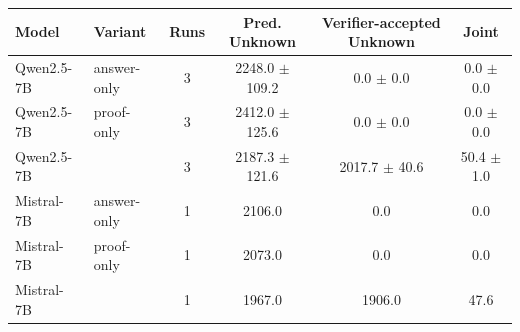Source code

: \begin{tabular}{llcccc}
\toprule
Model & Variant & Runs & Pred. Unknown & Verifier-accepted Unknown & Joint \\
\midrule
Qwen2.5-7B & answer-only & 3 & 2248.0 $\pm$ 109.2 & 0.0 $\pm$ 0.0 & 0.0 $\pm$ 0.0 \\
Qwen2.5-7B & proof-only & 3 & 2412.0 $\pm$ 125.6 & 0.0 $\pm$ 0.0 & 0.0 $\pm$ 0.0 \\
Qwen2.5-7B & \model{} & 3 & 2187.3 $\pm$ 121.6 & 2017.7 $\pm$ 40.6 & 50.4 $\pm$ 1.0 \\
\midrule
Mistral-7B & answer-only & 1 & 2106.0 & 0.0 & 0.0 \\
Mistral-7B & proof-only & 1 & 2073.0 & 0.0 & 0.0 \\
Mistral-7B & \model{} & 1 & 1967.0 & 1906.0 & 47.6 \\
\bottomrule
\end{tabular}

____________________

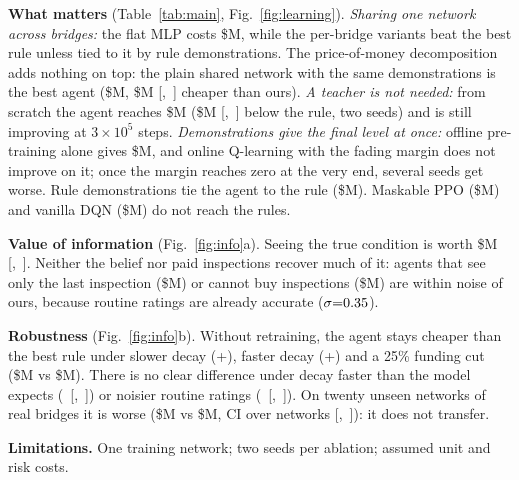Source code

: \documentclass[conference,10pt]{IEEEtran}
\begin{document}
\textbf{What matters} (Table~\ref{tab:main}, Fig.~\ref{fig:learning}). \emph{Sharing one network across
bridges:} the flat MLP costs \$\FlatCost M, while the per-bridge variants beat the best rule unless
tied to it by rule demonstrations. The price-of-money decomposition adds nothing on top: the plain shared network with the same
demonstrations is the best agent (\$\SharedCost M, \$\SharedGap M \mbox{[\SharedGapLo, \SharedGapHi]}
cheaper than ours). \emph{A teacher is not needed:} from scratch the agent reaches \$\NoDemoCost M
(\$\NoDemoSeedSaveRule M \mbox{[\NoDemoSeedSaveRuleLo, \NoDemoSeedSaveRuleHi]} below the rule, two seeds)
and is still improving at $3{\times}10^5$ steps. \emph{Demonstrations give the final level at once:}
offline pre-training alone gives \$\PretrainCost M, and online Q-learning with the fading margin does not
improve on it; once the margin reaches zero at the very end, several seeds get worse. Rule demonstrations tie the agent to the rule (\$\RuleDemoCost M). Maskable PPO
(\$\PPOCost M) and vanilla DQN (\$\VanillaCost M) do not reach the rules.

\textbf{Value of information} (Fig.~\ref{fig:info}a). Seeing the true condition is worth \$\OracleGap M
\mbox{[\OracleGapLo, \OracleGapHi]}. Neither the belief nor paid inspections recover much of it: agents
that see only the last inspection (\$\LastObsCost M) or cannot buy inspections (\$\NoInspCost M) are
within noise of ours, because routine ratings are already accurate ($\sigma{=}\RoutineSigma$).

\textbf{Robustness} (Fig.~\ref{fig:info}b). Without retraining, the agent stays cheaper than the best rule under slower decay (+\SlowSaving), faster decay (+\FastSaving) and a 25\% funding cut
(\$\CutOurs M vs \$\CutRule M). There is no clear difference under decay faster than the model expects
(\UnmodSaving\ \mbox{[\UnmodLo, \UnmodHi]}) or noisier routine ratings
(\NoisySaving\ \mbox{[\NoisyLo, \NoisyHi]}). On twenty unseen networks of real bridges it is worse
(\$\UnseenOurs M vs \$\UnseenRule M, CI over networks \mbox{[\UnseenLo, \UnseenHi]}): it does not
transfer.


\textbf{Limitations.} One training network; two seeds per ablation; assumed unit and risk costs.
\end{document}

____________________

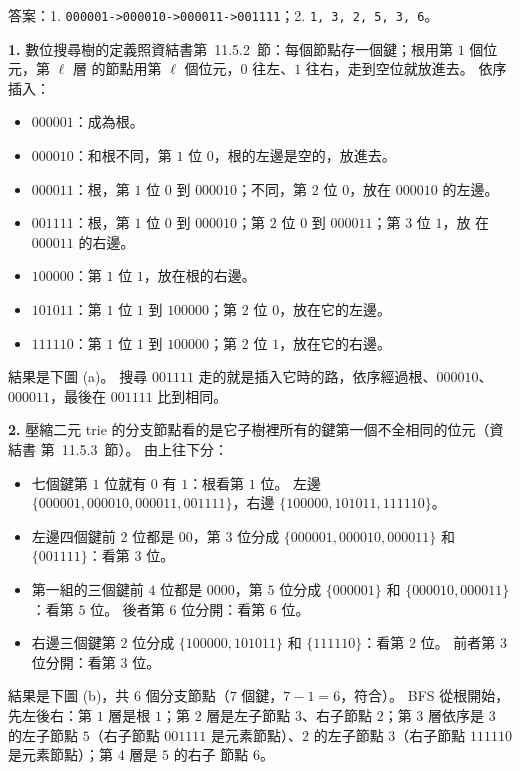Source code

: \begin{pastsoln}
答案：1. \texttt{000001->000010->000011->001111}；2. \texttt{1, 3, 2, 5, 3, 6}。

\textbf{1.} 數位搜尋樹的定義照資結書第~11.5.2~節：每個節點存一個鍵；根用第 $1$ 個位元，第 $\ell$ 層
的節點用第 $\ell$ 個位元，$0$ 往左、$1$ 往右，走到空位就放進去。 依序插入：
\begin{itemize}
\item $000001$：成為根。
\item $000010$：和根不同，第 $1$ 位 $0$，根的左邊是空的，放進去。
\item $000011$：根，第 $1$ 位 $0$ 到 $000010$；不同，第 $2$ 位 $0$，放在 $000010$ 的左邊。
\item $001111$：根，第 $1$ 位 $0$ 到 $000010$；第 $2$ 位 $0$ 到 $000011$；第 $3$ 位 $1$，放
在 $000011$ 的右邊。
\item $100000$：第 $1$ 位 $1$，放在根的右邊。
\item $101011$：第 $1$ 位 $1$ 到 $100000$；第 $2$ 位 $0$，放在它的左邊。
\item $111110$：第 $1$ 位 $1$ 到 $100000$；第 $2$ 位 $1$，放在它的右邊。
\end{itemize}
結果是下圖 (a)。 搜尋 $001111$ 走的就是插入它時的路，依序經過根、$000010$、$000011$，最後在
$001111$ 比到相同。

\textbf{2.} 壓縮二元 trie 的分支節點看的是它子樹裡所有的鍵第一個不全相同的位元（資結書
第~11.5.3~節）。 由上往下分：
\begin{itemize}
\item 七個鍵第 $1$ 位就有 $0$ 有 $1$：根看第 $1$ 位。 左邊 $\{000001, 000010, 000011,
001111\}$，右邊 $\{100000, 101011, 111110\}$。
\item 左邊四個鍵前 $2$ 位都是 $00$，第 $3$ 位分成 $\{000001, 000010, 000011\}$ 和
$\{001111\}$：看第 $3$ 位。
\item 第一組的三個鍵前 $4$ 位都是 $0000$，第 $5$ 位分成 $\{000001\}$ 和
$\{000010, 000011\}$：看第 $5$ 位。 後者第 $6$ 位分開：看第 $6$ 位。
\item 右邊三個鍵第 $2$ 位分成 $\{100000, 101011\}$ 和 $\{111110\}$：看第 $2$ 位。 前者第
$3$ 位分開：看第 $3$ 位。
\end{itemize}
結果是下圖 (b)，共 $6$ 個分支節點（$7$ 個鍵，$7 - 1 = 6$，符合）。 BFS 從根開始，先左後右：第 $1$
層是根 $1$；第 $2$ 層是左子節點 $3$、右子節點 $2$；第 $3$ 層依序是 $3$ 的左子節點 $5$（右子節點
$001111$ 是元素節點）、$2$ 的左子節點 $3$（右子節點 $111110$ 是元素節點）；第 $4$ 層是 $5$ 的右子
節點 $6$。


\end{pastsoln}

____________________

## What the task asks
Using the listing above, locate the lines that hold "Mistral" and copy each one.

## Output
Mistral-7B & answer-only & 1 & 2106.0 & 0.0 & 0.0 \\
Mistral-7B & proof-only & 1 & 2073.0 & 0.0 & 0.0 \\
Mistral-7B & \model{} & 1 & 1967.0 & 1906.0 & 47.6 \\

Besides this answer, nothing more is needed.